Add extend volume completion action¶
https://blueprints.launchpad.net/cinder/+spec/extend-volume-completion-action
This blueprint proposes a new volume action that can be used by Nova to notify
Cinder on success or failure when handling volume-extended
external server
events.
The new volume action is used to add support for extending attached volumes to
the NFS, NetApp NFS, Powerstore NFS, and Quobyte volume drivers.
Problem description¶
Many remotefs-based volume drivers in Cinder use the qemu-img resize
command to extend volume files.
However, when the volume is attached to a guest, QEMU will lock the file and
qemu-img
will be unable to resize it.
In this case, only the QEMU process holding the lock can resize the volume,
which can be triggered through the QEMU monitor command block-resize
.
There is currently no adequate way for Cinder to use this feature, so the NFS, NetApp NFS, Powerstore NFS, and Quobyte volume drivers all disable extending attached volumes.
Use Cases¶
As a user, I want to extend a NFS/NetApp NFS/Powerstore NFS/Quobyte volume while it is attached to an instance and I want the volume size and status to reflect the success or failure of the operation.
Proposed change¶
Nova’s libvirt driver uses the block-resize
command when handling the
volume-extended
external server event, to inform QEMU that the size of an
attached volume has changed.
It is in principle also capable of extending a volume file, but is currently
unable to provide feedback to Cinder on the success of the operation.

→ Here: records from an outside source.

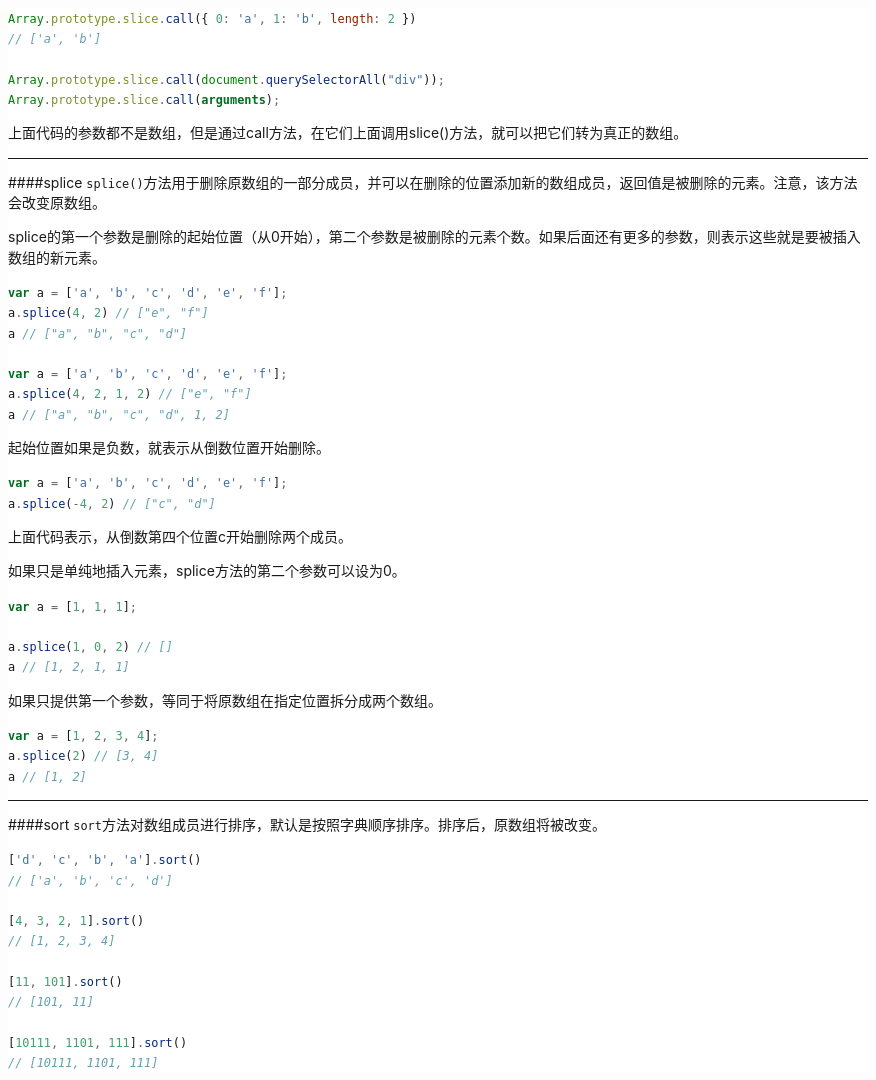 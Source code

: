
 ```javascript
Array.prototype.slice.call({ 0: 'a', 1: 'b', length: 2 })
// ['a', 'b']

Array.prototype.slice.call(document.querySelectorAll("div"));
Array.prototype.slice.call(arguments);
```
上面代码的参数都不是数组，但是通过call方法，在它们上面调用slice()方法，就可以把它们转为真正的数组。

***
####splice
`splice()`方法用于删除原数组的一部分成员，并可以在删除的位置添加新的数组成员，返回值是被删除的元素。注意，该方法会改变原数组。

splice的第一个参数是删除的起始位置（从0开始），第二个参数是被删除的元素个数。如果后面还有更多的参数，则表示这些就是要被插入数组的新元素。
```javascript
var a = ['a', 'b', 'c', 'd', 'e', 'f'];
a.splice(4, 2) // ["e", "f"]
a // ["a", "b", "c", "d"]

var a = ['a', 'b', 'c', 'd', 'e', 'f'];
a.splice(4, 2, 1, 2) // ["e", "f"]
a // ["a", "b", "c", "d", 1, 2]
```

起始位置如果是负数，就表示从倒数位置开始删除。
```javascript
var a = ['a', 'b', 'c', 'd', 'e', 'f'];
a.splice(-4, 2) // ["c", "d"]
```
上面代码表示，从倒数第四个位置c开始删除两个成员。

如果只是单纯地插入元素，splice方法的第二个参数可以设为0。
```javascript
var a = [1, 1, 1];

a.splice(1, 0, 2) // []
a // [1, 2, 1, 1]
```
如果只提供第一个参数，等同于将原数组在指定位置拆分成两个数组。
```javascript
var a = [1, 2, 3, 4];
a.splice(2) // [3, 4]
a // [1, 2]
```

***
####sort
`sort`方法对数组成员进行排序，默认是按照字典顺序排序。排序后，原数组将被改变。
```javascript
['d', 'c', 'b', 'a'].sort()
// ['a', 'b', 'c', 'd']

[4, 3, 2, 1].sort()
// [1, 2, 3, 4]

[11, 101].sort()
// [101, 11]

[10111, 1101, 111].sort()
// [10111, 1101, 111]
```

Currently, Cinder will send the volume-extended
external server event to
Nova only after it has finalized the extend operation and reset the volume
status from extending
back to in-use
.
This spec proposes to give volume drivers a mechanism to hold off finalizing
the extend operation until after the volume-extended
event has been sent
and Cinder has received feedback from Nova that it was handled successfully.
This spec also proposes a new volume action that Nova will use to provide this feedback to Cinder.
API¶
A new API microversion is introduced, adding the new
os-extend_volume_completion
volume action.
The volume action takes a boolean error
argument, indicating success or
failure to extend the attached volume.
It is intended to be used exclusively by Nova to notify Cinder, and an
appropriate policy will be added to enforce this.
API.extend_volume_completion¶
The new volume action will be handled by a new method in the volume API:
def extend_volume_completion(self,
context: context.RequestContext,
volume: objects.Volume,
error: bool) -> None:
The new method expects the volume to have status extending
, and to have the
keys extend_reservations
and extend_new_size
in its admin metadata.
The first should hold a list of quota reservations, and the second should
contain an integer larger than the volume’s current size, representing the new
size after extending.
If these conditions are not met, then an InvalidVolume
exception will be
raised, resulting in an HTTP response of 400 Bad Request
.
If the conditions are met, it will remove size and reservations from the admin
metadata and call VolumeManager.extend_volume_completion()
via RPC,
passing both as arguments.
VolumeManager.extend_volume_completion¶
def extend_volume_completion(self,
context: context.RequestContext,
volume: objects.Volume,
new_size: int,
reservations: list[str],
error: bool) -> None:
The behavior of this method depends heavily on the error
argument:
If
error
isTrue
, the method will roll back the quota reservations, set the volume status toerror_extending
, and log the error.If
error
isFalse
, it will finalize the quota reservation, update the size field of the volume to the new size, and reset the volume status toavailable
orin-use
, depending on the presence of attachments. It will also update the pool stats and send aresize.end
notification with the new volume size.
This is identical to how VolumeManager.extend_volume()
currently handles
success and failure of the volume driver’s extend_volume()
method, except
that this method will not notify Nova with the volume-extended
external
server event.
VolumeDriver.extend_volume¶
A mechanism will be introduced by which the driver’s extend_volume()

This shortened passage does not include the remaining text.